TASK ITEM:
Your answer should hold only the line containing "This expression provides" and each line that follows it in the listing, copied exactly.

RECORDED DATA:
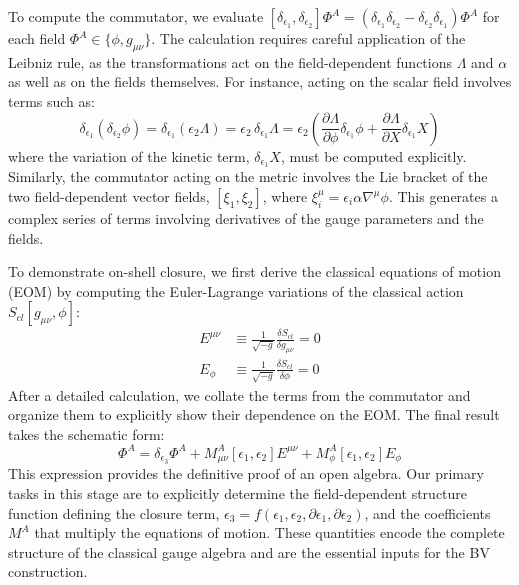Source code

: \documentclass[twocolumn]{aastex631}
\begin{document}
To compute the commutator, we evaluate $[\delta_{\epsilon_1}, \delta_{\epsilon_2}] \Phi^A = (\delta_{\epsilon_1}\delta_{\epsilon_2} - \delta_{\epsilon_2}\delta_{\epsilon_1})\Phi^A$ for each field $\Phi^A \in \{\phi, g_{\mu\nu}\}$. The calculation requires careful application of the Leibniz rule, as the transformations act on the field-dependent functions $\Lambda$ and $\alpha$ as well as on the fields themselves. For instance, acting on the scalar field involves terms such as:
\begin{equation}
\delta_{\epsilon_1}(\delta_{\epsilon_2}\phi) = \delta_{\epsilon_1}(\epsilon_2 \Lambda) = \epsilon_2 \, \delta_{\epsilon_1}\Lambda = \epsilon_2 \left( \frac{\partial\Lambda}{\partial\phi}\delta_{\epsilon_1}\phi + \frac{\partial\Lambda}{\partial X}\delta_{\epsilon_1}X \right)
\end{equation}
where the variation of the kinetic term, $\delta_{\epsilon_1}X$, must be computed explicitly. Similarly, the commutator acting on the metric involves the Lie bracket of the two field-dependent vector fields, $[\xi_1, \xi_2]$, where $\xi_i^\mu = \epsilon_i \alpha \nabla^\mu \phi$. This generates a complex series of terms involving derivatives of the gauge parameters and the fields.

To demonstrate on-shell closure, we first derive the classical equations of motion (EOM) by computing the Euler-Lagrange variations of the classical action $S_{cl}[g_{\mu\nu},\phi]$:
\begin{align}
E^{\mu\nu} &\equiv \frac{1}{\sqrt{-g}} \frac{\delta S_{cl}}{\delta g_{\mu\nu}} = 0 \\
E_{\phi} &\equiv \frac{1}{\sqrt{-g}} \frac{\delta S_{cl}}{\delta \phi} = 0
\end{align}
After a detailed calculation, we collate the terms from the commutator and organize them to explicitly show their dependence on the EOM. The final result takes the schematic form:
\begin{equation}
[\delta_{\epsilon_1}, \delta_{\epsilon_2}] \Phi^A = \delta_{\epsilon_3} \Phi^A + M^A_{\mu\nu}[\epsilon_1, \epsilon_2] E^{\mu\nu} + M^A_{\phi}[\epsilon_1, \epsilon_2] E_{\phi}
\end{equation}
This expression provides the definitive proof of an open algebra. Our primary tasks in this stage are to explicitly determine the field-dependent structure function defining the closure term, $\epsilon_3 = f(\epsilon_1, \epsilon_2, \partial\epsilon_1, \partial\epsilon_2)$, and the coefficients $M^A$ that multiply the equations of motion. These quantities encode the complete structure of the classical gauge algebra and are the essential inputs for the BV construction.
\end{document}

SOLUTION FOR THIS TASK:
This expression provides the definitive proof of an open algebra. Our primary tasks in this stage are to explicitly determine the field-dependent structure function defining the closure term, $\epsilon_3 = f(\epsilon_1, \epsilon_2, \partial\epsilon_1, \partial\epsilon_2)$, and the coefficients $M^A$ that multiply the equations of motion. These quantities encode the complete structure of the classical gauge algebra and are the essential inputs for the BV construction.
\end{document}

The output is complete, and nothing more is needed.